Yesterday I went and met a high school friend of my boyfriend and his wife. My boyfriend refers to the wife as "and his child-bride" because she's 19 or 20 or something. And pregnant.
I kept trying to figure out what exactly it was that she does other than provide fertile ground for her husband's seed and was not able to determine much. I also had a brief moment of panic when another family showed up, small children in tow.

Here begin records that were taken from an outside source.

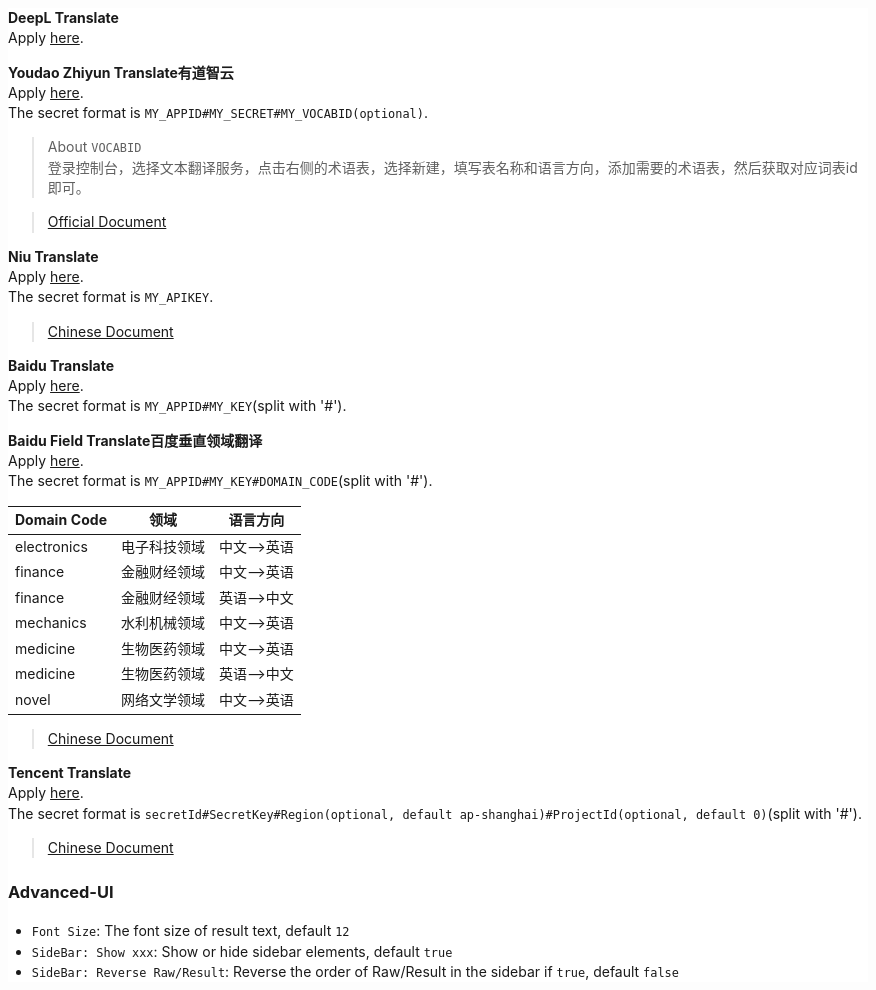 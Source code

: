**DeepL Translate**  
Apply [here](https://www.deepl.com/pro?cta=header-prices/#developer).

**Youdao Zhiyun Translate有道智云**  
Apply [here](https://ai.youdao.com/login.s).  
The secret format is `MY_APPID#MY_SECRET#MY_VOCABID(optional)`.

>About `VOCABID`  
登录控制台，选择文本翻译服务，点击右侧的术语表，选择新建，填写表名称和语言方向，添加需要的术语表，然后获取对应词表id即可。

> [Official Document](https://ai.youdao.com/DOCSIRMA/html/%E8%87%AA%E7%84%B6%E8%AF%AD%E8%A8%80%E7%BF%BB%E8%AF%91/API%E6%96%87%E6%A1%A3/%E6%96%87%E6%9C%AC%E7%BF%BB%E8%AF%91%E6%9C%8D%E5%8A%A1/%E6%96%87%E6%9C%AC%E7%BF%BB%E8%AF%91%E6%9C%8D%E5%8A%A1-API%E6%96%87%E6%A1%A3.html)

**Niu Translate**  
Apply [here](https://niutrans.com/NiuTransAuthCenter/login).  
The secret format is `MY_APIKEY`.

> [Chinese Document](https://doc.tern.1c7.me/zh/folder/setting/#%E5%B0%8F%E7%89%9B)

**Baidu Translate**  
Apply [here](https://fanyi-api.baidu.com/product/11).  
The secret format is `MY_APPID#MY_KEY`(split with '#').

**Baidu Field Translate百度垂直领域翻译**  
Apply [here](https://fanyi-api.baidu.com/product/12).  
The secret format is `MY_APPID#MY_KEY#DOMAIN_CODE`(split with '#').

| Domain Code | 领域 | 语言方向 |
| ---- | ---- | ---- |
| electronics | 电子科技领域 | 中文-->英语 |
| finance | 金融财经领域 | 中文-->英语 |
| finance |金融财经领域 | 英语-->中文 |
| mechanics | 水利机械领域 | 中文-->英语 |
| medicine | 生物医药领域 | 中文-->英语 |
| medicine | 生物医药领域 | 英语-->中文 |
| novel |	网络文学领域 | 中文-->英语 |

> [Chinese Document](https://doc.tern.1c7.me/zh/folder/setting/#%E8%85%BE%E8%AE%AF%E4%BA%91)

**Tencent Translate**  
Apply [here](https://cloud.tencent.com/product/tmt).  
The secret format is `secretId#SecretKey#Region(optional, default ap-shanghai)#ProjectId(optional, default 0)`(split with '#').

> [Chinese Document](https://doc.tern.1c7.me/zh/folder/setting/#%E8%85%BE%E8%AE%AF%E4%BA%91)

### Advanced-UI

- `Font Size`: The font size of result text, default `12`
- `SideBar: Show xxx`: Show or hide sidebar elements, default `true`
- `SideBar: Reverse Raw/Result`: Reverse the order of Raw/Result in the sidebar if `true`, default `false`
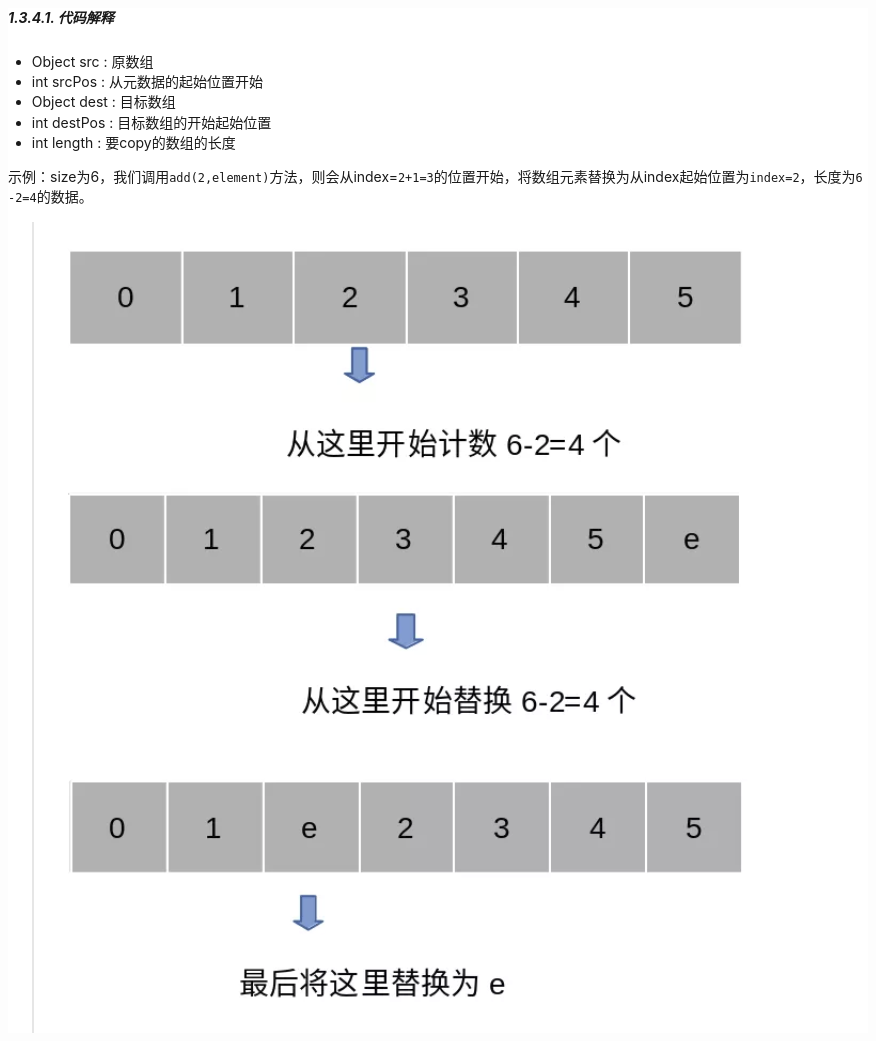 ##### 1.3.4.1. 代码解释

- Object src : 原数组
- int srcPos : 从元数据的起始位置开始
- Object dest : 目标数组
- int destPos : 目标数组的开始起始位置
- int length : 要copy的数组的长度

示例：size为6，我们调用`add(2,element)`方法，则会从index=`2+1=3`的位置开始，将数组元素替换为从index起始位置为`index=2`，长度为`6-2=4`的数据。

> ![ArrayList增加元素说明](images/20190218230525072_18679.png)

These were the two prevailing thoughts in my head:
-I don't dislike the idea of staying at home all day with the kids, in fact I like it. I think mothers and fathers should be around their kids as much as possible and if you can afford it, you should have at least one parent at home. The only thing is I don't ever see myself in that position and I don't know why. Perhaps it's because I've never been close to marrying anyone responsible enough to be the sole breadwinner or really any kind of breadwinner or even someone capable of taking care of a cactus let alone me and/or a child. Perhaps it's because I have these conflicting principles about earning my own money, standing on my own ground and, at the same time, wanting to be taken care of and looked after. Perhaps it's because having total and utter dependency on just one human being is so terrifying that I can't or couldn't bear it. So I was totally fascinated by someone who had it all mapped out for her. The ease and simplicity of not having to make any real choices besides what to make for dinner; the docile, gentle, guilt-free acquiescence, of a pregnant 19 year old. I sometimes wish that was my world.
- The brief moment of panic following the arrival of the family. I don't know where it came from. It slowly dissipated, but was not a feeling I was unfamiliar with.
Despite all of this, I am still amazed at the restorative powers of a nice cup of tea.